= TASK DETAILS =
A faithful, word-for-word copy of the records is required, and it must contain no pictures.

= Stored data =
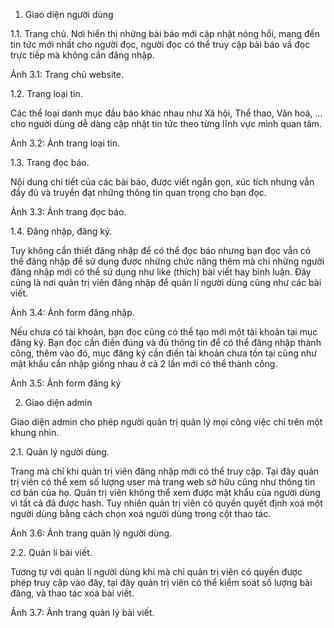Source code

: 1. Giao diện người dùng

1.1. Trang chủ.
Nơi hiển thị những bài báo mới cập nhật nóng hổi, mang đến tin tức mới nhất cho người đọc, người đọc có thể truy cập bài báo vầ đọc trực tiếp mà không cần đăng nhập.
	
 
Ảnh 3.1: Trang chủ website.

1.2. Trang loại tin.

Các thể loại danh mục đầu báo khác nhau như Xã hội, Thể thao, Văn hoá, … cho người dùng dễ dàng cập nhật tin tức theo từng lĩnh vực mình quan tâm.
 
Ảnh 3.2: Ảnh trang loại tin.

1.3. Trang đọc báo.

Nội dung chi tiết của các bài báo, được viết ngắn gọn, xúc tích nhưng vẫn đầy đủ và truyền đạt những thông tin quan trọng cho bạn đọc.
 
Ảnh 3.3: Ảnh trang đọc báo.

1.4. Đăng nhập, đăng ký.

Tuy không cần thiết đăng nhập để có thể đọc báo nhưng bạn đọc vẫn có thể đăng nhập để sử dụng được những chức năng thêm mà chỉ những người đăng nhập mới có thể sử dụng như like (thích) bài viết hay bình luận. Đây cũng là nơi quản trị viên đăng nhập để quản lí người dùng cũng như các bài viết.
 
Ảnh 3.4: Ảnh form đăng nhập.

Nếu chưa có tài khoản, bạn đọc cũng có thể tạo mới một tài khoản tại mục đăng ký. Bạn đọc cần điền đúng và đủ thông tin để có thể đăng nhập thành công, thêm vào đó, mục đăng ký cần điền tài khoản chưa tồn tại cũng như mật khẩu cần nhập giống nhau ở cả 2 lần mới có thể thành công.

 
Ảnh 3.5: Ảnh form đăng ký

2. Giao diện admin

Giao diện admin cho phép người quản trị quản lý mọi công việc chỉ trên một khung nhìn.

2.1. Quản lý người dùng.

Trang mà chỉ khi quản trị viên đăng nhập mới có thể truy cập. Tại đây quản trị viên có thể xem số lượng user mà trang web sở hữu cũng như thông tin cơ bản của họ. Quản trị viên không thể xem được mật khẩu của người dùng vì tất cả đã được hash. Tuy nhiên quản trị viên có quyền quyết định xoá một người dùng bằng cách chọn xoá người dùng trong cột thao tác.

 
Ảnh 3.6: Ảnh trang quản lý người dùng.

2.2. Quản lí bài viết.

Tương tự với quản lí người dùng khi mà chỉ quản trị viên có quyền được phép truy cập vào đây, tại đây quản trị viên có thể kiểm soát số lượng bài đăng, và thao tác xoá bài viết.

 
Ảnh 3.7: Ảnh trang quản lý bài viết.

= THE ANSWER =
Source code

: 1. Giao diện người dùng

1.1. Trang chủ.
Nơi hiển thị những bài báo mới cập nhật nóng hổi, mang đến tin tức mới nhất cho người đọc, người đọc có thể truy cập bài báo vầ đọc trực tiếp mà không cần đăng nhập.
	
 
Ảnh 3.1: Trang chủ website.

1.2. Trang loại tin.

Các thể loại danh mục đầu báo khác nhau như Xã hội, Thể thao, Văn hoá, … cho người dùng dễ dàng cập nhật tin tức theo từng lĩnh vực mình quan tâm.
 
Ảnh 3.2: Ảnh trang loại tin.

1.3. Trang đọc báo.

Nội dung chi tiết của các bài báo, được viết ngắn gọn, xúc tích nhưng vẫn đầy đủ và truyền đạt những thông tin quan trọng cho bạn đọc.
 
Ảnh 3.3: Ảnh trang đọc báo.

1.4. Đăng nhập, đăng ký.

Tuy không cần thiết đăng nhập để có thể đọc báo nhưng bạn đọc vẫn có thể đăng nhập để sử dụng được những chức năng thêm mà chỉ những người đăng nhập mới có thể sử dụng như like (thích) bài viết hay bình luận. Đây cũng là nơi quản trị viên đăng nhập để quản lí người dùng cũng như các bài viết.
 
Ảnh 3.4: Ảnh form đăng nhập.

Nếu chưa có tài khoản, bạn đọc cũng có thể tạo mới một tài khoản tại mục đăng ký. Bạn đọc cần điền đúng và đủ thông tin để có thể đăng nhập thành công, thêm vào đó, mục đăng ký cần điền tài khoản chưa tồn tại cũng như mật khẩu cần nhập giống nhau ở cả 2 lần mới có thể thành công.

 
Ảnh 3.5: Ảnh form đăng ký

2. Giao diện admin

Giao diện admin cho phép người quản trị quản lý mọi công việc chỉ trên một khung nhìn.

2.1. Quản lý người dùng.

Trang mà chỉ khi quản trị viên đăng nhập mới có thể truy cập. Tại đây quản trị viên có thể xem số lượng user mà trang web sở hữu cũng như thông tin cơ bản của họ. Quản trị viên không thể xem được mật khẩu của người dùng vì tất cả đã được hash. Tuy nhiên quản trị viên có quyền quyết định xoá một người dùng bằng cách chọn xoá người dùng trong cột thao tác.

 
Ảnh 3.6: Ảnh trang quản lý người dùng.

2.2. Quản lí bài viết.

Tương tự với quản lí người dùng khi mà chỉ quản trị viên có quyền được phép truy cập vào đây, tại đây quản trị viên có thể kiểm soát số lượng bài đăng, và thao tác xoá bài viết.

 
Ảnh 3.7: Ảnh trang quản lý bài viết.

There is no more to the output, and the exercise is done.